→ **EXERCISE OBJECTIVE**:
Wherever a line below holds the word "cdot", copy that line.

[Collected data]
━━━━━━━━━━━━━━━━━━━━

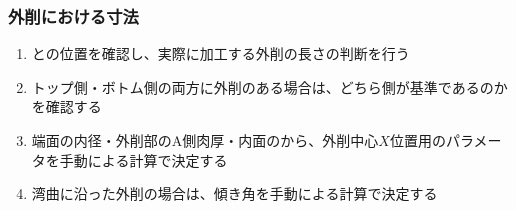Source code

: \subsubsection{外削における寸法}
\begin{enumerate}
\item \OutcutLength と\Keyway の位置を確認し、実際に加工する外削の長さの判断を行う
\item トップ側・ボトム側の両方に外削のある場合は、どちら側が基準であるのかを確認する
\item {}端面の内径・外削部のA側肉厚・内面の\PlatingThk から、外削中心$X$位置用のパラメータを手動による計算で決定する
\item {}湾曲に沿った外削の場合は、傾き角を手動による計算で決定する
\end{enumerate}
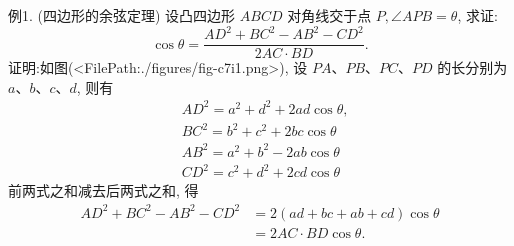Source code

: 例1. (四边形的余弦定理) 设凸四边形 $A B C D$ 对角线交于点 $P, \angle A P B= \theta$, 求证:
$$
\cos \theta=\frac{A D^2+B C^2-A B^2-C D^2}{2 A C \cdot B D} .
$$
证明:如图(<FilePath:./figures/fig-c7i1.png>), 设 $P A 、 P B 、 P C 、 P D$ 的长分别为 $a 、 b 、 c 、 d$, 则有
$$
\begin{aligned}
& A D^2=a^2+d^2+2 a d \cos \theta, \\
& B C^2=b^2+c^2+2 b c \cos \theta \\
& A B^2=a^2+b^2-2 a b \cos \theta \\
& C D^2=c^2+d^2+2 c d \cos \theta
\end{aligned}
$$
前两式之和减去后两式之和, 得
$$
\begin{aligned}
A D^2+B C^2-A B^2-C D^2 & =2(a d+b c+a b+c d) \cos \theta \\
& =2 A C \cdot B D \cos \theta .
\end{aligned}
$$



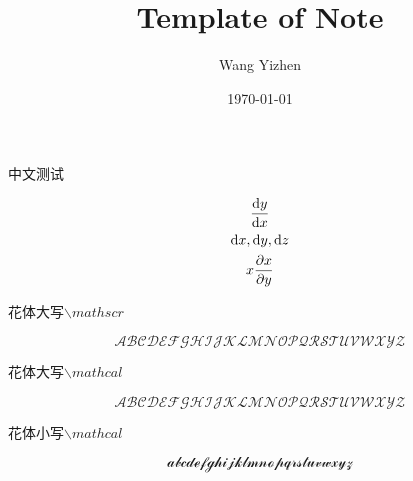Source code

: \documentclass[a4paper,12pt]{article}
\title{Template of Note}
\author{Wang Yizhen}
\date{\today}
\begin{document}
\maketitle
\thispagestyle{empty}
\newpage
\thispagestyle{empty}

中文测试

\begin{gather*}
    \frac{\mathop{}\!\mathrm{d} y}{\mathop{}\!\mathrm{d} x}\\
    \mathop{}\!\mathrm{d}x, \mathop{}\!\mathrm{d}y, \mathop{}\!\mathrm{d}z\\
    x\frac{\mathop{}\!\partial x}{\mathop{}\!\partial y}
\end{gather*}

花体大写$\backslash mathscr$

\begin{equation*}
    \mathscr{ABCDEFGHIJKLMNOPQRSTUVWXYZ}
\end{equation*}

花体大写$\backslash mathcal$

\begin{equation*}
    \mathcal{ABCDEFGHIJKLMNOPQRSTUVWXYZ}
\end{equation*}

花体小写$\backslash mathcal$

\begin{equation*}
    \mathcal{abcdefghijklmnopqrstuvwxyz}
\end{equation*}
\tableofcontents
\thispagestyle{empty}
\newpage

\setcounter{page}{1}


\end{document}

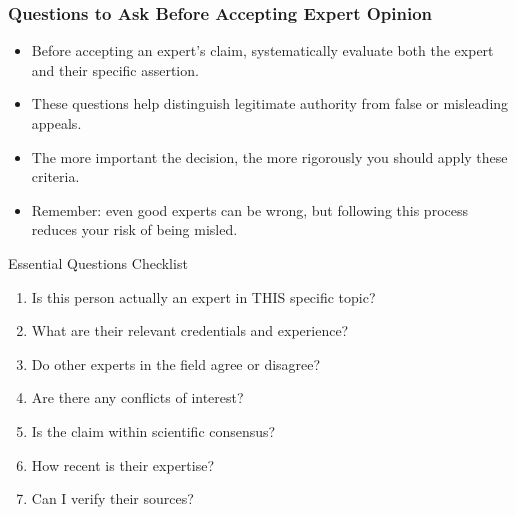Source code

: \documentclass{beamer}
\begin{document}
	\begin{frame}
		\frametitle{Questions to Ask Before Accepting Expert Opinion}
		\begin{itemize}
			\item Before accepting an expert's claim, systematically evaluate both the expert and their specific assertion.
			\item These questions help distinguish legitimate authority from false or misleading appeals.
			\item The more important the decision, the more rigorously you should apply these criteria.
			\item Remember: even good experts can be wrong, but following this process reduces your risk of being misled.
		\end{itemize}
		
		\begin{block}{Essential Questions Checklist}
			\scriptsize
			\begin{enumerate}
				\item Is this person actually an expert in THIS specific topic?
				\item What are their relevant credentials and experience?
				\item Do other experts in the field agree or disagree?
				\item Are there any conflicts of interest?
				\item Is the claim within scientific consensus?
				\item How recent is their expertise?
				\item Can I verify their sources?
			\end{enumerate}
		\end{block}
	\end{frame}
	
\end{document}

━━━━━━━━━━━━━━━━━━━━

→ **SOLUTION TO THIS EXERCISE**:
\cos \theta=\frac{A D^2+B C^2-A B^2-C D^2}{2 A C \cdot B D} .
& =2 A C \cdot B D \cos \theta .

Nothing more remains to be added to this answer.